Desierto de los desiertos, soledad absoluta, silencio infinito… ¿Cómo describir aquel lugar de verdad donde toda actividad humana resultaba incongruente? Sintió que las almas de los reyes muertos velaban sobre sus moradas.
Ni una sola sepultura, se afirmaba, había escapado a los ladrones; incrédulo fue de panteón en panteón. Lamentablemente, todos habían sido expoliados, vaciados de su mobiliario y sus tesoros.
Convertidas en celdas de monjes durante el triunfo del cristianismo, las tumbas, desdeñadas por los nuevos invasores musulmanes, habían albergado chacales y murciélagos que, hoy, son reemplazados por asombrados o apresurados turistas.
Habituándose a los sortilegios del Valle, visitó los monumentos de admirables relieves y pinturas, se hundió bajo tierra y regresó a la luz, trepó por las pendientes, recorrió senderos, se llenó los ojos con aquella visión del más allá tallada en la piedra por la mano del hombre.

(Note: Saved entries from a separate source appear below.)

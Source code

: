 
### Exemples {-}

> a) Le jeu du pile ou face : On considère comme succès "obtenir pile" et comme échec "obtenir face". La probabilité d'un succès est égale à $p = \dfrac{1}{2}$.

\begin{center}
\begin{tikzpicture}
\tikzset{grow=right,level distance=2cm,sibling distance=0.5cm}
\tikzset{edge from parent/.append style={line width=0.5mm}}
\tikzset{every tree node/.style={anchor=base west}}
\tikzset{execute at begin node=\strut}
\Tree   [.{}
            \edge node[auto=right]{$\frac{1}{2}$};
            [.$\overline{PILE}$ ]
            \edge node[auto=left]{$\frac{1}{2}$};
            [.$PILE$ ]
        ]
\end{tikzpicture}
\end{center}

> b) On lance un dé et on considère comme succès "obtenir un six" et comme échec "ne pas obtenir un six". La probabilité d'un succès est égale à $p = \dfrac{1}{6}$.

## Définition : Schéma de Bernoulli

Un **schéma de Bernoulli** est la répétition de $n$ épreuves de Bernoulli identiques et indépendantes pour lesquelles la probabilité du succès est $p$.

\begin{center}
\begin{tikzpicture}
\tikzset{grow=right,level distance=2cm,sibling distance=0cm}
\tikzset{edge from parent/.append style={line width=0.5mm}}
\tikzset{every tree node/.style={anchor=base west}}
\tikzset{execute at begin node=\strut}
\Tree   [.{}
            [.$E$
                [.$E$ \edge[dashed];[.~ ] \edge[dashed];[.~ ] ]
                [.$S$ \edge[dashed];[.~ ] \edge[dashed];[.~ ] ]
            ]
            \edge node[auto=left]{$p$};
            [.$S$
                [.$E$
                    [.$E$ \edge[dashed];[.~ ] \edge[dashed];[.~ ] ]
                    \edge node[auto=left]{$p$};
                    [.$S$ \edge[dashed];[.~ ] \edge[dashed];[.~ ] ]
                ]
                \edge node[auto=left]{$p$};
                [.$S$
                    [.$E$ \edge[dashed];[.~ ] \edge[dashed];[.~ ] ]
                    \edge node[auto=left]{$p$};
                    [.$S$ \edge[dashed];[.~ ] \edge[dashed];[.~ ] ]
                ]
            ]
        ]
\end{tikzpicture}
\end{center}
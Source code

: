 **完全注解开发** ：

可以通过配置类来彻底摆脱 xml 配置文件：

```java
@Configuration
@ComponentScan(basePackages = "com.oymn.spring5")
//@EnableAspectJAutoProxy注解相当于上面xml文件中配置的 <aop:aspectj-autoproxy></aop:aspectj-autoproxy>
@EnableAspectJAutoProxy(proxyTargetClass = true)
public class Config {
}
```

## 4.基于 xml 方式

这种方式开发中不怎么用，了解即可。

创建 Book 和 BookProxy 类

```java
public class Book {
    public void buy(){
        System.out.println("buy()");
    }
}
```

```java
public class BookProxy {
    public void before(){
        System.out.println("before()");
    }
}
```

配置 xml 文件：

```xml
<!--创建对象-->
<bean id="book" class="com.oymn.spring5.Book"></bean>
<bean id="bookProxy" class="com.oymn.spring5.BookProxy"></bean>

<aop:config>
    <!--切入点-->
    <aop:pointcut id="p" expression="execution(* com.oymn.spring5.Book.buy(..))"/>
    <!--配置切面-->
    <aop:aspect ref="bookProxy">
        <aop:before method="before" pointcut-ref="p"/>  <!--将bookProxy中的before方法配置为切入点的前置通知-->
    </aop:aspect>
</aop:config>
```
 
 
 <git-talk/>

Cuando los rayos del poniente le envolvieron, la fatiga desapareció. La montaña de Occidente se hizo ligera, los gigantescos bloques perdieron su peso, el último oro del día se unió a las plateadas claridades de la tierra. Trepó a una cresta que dominaba el Valle, se sentó en una piedra plana y pensó en las palabras que Volney había pronunciado allí mismo: «A mi alrededor todo decía que el hombre sólo es algo gracias a su alma: rey por el pensamiento, frágil átomo por la envoltura, sólo la esperanza de otra vida puede hacerle vencedor en esa continua lucha contra las miserias de su existencia y el sentimiento de su origen celeste…, esos jeroglíficos, esas figuras están en toda la historia del conocimiento humano: los sacerdotes de Egipto sólo los confiaron a los abismos para protegerlos de los trastornos del globo. Me parecía ser guiado por la luz de la lámpara maravillosa, y a punto de ser iniciado en algún gran misterio».